Corey Hart talks family, fame ahead of national tour


He’s won Juno awards, his albums have been certified platinum and now, he’s set to be inducted into the Canadian Music Hall of Fame — but not before dropping by the Ottawa Morning studios.

Corey Hart, the ’80s sensation behind the hits « Sunglasses at Night » and « Never Surrender, » is jumping back into music with a new album and a cross-country tour.

His return wasn’t planned — but three decades after topping the charts and four kids later, it seemed like the right time.

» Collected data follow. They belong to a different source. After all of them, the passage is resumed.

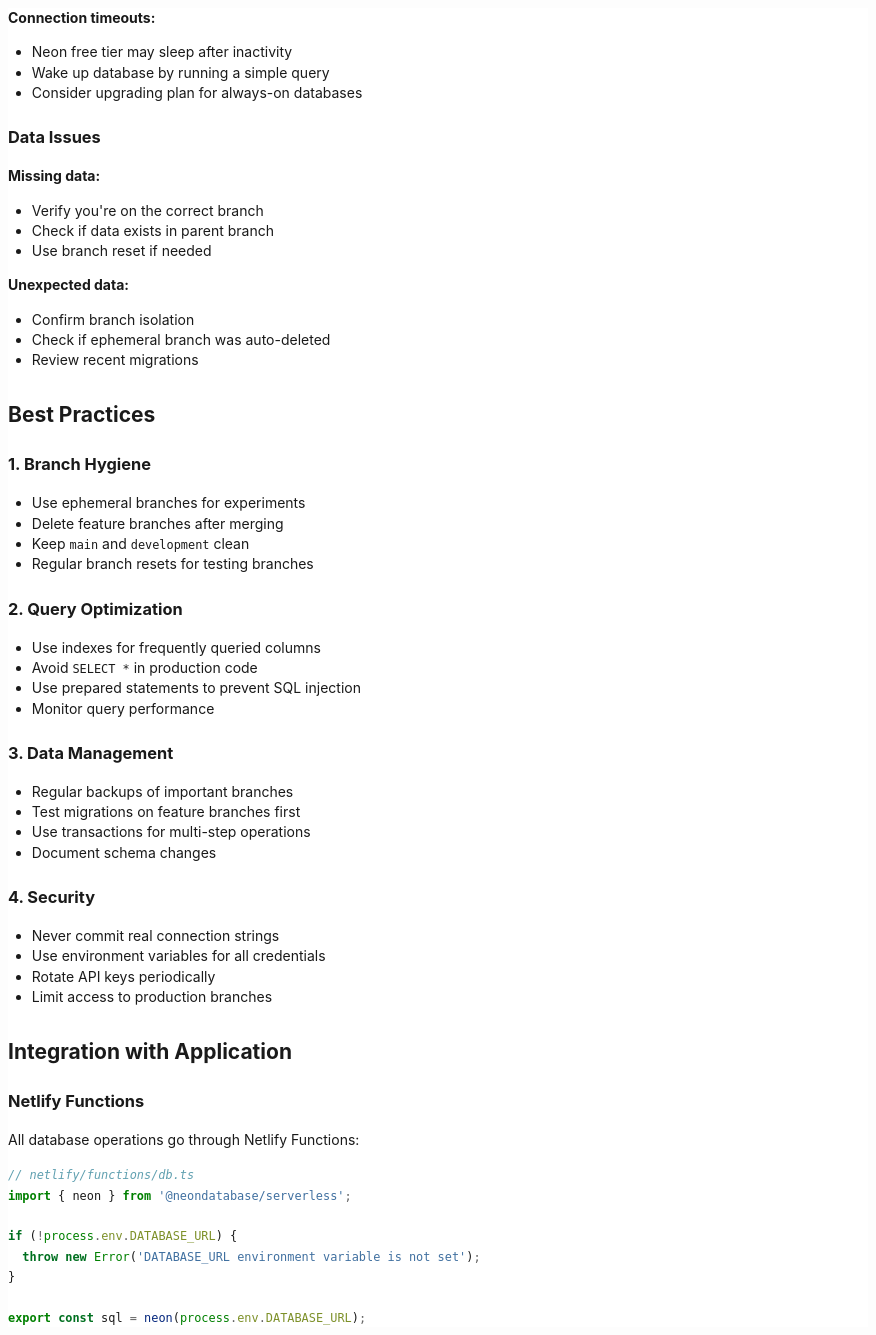 **Connection timeouts:**
- Neon free tier may sleep after inactivity
- Wake up database by running a simple query
- Consider upgrading plan for always-on databases

### Data Issues

**Missing data:**
- Verify you're on the correct branch
- Check if data exists in parent branch
- Use branch reset if needed

**Unexpected data:**
- Confirm branch isolation
- Check if ephemeral branch was auto-deleted
- Review recent migrations

## Best Practices

### 1. Branch Hygiene
- Use ephemeral branches for experiments
- Delete feature branches after merging
- Keep `main` and `development` clean
- Regular branch resets for testing branches

### 2. Query Optimization
- Use indexes for frequently queried columns
- Avoid `SELECT *` in production code
- Use prepared statements to prevent SQL injection
- Monitor query performance

### 3. Data Management
- Regular backups of important branches
- Test migrations on feature branches first
- Use transactions for multi-step operations
- Document schema changes

### 4. Security
- Never commit real connection strings
- Use environment variables for all credentials
- Rotate API keys periodically
- Limit access to production branches

## Integration with Application

### Netlify Functions

All database operations go through Netlify Functions:

```typescript
// netlify/functions/db.ts
import { neon } from '@neondatabase/serverless';

if (!process.env.DATABASE_URL) {
  throw new Error('DATABASE_URL environment variable is not set');
}

export const sql = neon(process.env.DATABASE_URL);
```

« It was an alignment of the stars all at the same time, » Hart told Ottawa Morning host Robyn Bresnahan. « It’s just a luxury and a gift that the fans are giving me to allow me to go back out there and play my songs for them. »

Corey Hart is back, with new music, and a big cross-country tour this spring. 13:43

Took break for family 

Hart’s career began over three decades ago, and led to worldwide acclaim and sold-out tours.

But when he started a family, he took a step back.

His own father left when he was young, leaving his mother to raise five children on her own, and Hart said he didn’t want to repeat that pattern.

« As a young boy, it hurt me. And I decided if I ever had children that I was going to do something different, » he said. « I was going to create a different path and not follow the chain that he had laid out for his life and his choices. »

Rather than announcing a hiatus, Hart simply faded from the spotlight, devoting his time to his family. His departure from music was so pronounced, Hart said, that his children weren’t even aware of his former stardom.

It was only once they were teenagers and joined social media, Hart said, that they learned how popular their father was.

Return to music

After 2010, Hart began moving back into the limelight, culminating in a sold-out show at Montreal’s Bell Centre in 2014 — a performance billed as a goodbye concert.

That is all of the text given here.